Stored data entries:
========================================================================
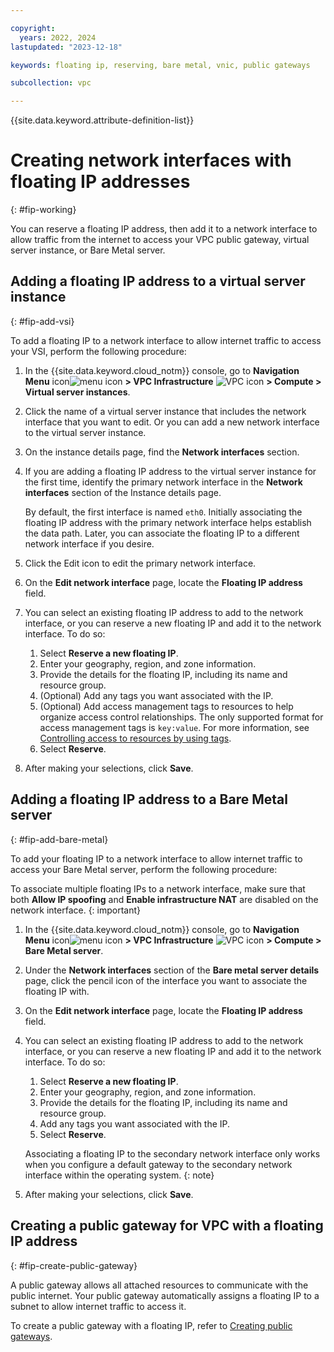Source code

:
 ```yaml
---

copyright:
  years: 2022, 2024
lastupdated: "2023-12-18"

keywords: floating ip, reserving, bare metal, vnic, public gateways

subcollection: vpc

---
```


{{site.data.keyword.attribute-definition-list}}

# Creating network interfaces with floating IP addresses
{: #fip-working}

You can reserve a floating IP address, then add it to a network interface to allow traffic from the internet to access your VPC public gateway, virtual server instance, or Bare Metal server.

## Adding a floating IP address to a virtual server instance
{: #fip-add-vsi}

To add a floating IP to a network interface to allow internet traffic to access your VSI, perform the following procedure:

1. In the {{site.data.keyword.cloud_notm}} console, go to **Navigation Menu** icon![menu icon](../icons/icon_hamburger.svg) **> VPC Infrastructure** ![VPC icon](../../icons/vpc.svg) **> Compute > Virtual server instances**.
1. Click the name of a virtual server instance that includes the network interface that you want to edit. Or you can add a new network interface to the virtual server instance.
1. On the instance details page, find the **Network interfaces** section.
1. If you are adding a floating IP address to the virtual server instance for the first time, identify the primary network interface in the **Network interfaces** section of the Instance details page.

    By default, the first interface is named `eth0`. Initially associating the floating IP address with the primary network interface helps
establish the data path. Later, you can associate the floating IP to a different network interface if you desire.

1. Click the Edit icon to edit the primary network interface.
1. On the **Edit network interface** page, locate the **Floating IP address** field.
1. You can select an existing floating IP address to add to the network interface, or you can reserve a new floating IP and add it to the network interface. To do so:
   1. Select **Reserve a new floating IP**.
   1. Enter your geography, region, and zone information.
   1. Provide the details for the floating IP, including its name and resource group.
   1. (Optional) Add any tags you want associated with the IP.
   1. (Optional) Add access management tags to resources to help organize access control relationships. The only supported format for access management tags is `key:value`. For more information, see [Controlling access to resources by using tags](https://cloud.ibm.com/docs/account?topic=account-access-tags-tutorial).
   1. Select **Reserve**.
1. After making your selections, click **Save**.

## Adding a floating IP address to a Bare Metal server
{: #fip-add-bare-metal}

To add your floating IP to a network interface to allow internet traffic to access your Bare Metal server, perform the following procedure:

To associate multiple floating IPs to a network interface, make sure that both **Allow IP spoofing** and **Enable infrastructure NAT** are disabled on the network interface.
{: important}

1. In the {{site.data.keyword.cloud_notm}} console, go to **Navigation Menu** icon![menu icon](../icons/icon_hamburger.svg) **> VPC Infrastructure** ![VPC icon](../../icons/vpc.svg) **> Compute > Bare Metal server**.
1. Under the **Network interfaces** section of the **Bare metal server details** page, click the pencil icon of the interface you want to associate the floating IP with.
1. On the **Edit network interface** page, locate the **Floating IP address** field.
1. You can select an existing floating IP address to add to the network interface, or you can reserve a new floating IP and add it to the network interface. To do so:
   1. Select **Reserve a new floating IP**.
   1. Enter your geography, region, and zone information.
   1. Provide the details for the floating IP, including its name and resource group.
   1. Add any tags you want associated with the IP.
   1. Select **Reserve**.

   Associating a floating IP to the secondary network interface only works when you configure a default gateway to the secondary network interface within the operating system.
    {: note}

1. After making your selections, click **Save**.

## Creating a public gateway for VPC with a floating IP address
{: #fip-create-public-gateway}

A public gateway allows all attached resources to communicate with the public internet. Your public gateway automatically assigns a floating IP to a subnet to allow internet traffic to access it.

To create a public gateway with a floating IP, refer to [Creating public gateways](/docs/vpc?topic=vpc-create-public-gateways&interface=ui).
========================================================================
# [WHAT THE EXERCISE ASKS]
What is needed is the exact run of lines from the start of the data through the line with "To add a floating", both ends included, minus the pictures.

# [EXPECTED ANSWER]
Source code

:
 ```yaml
---

copyright:
  years: 2022, 2024
lastupdated: "2023-12-18"

keywords: floating ip, reserving, bare metal, vnic, public gateways

subcollection: vpc

---
```


{{site.data.keyword.attribute-definition-list}}

# Creating network interfaces with floating IP addresses
{: #fip-working}

You can reserve a floating IP address, then add it to a network interface to allow traffic from the internet to access your VPC public gateway, virtual server instance, or Bare Metal server.

## Adding a floating IP address to a virtual server instance
{: #fip-add-vsi}

To add a floating IP to a network interface to allow internet traffic to access your VSI, perform the following procedure:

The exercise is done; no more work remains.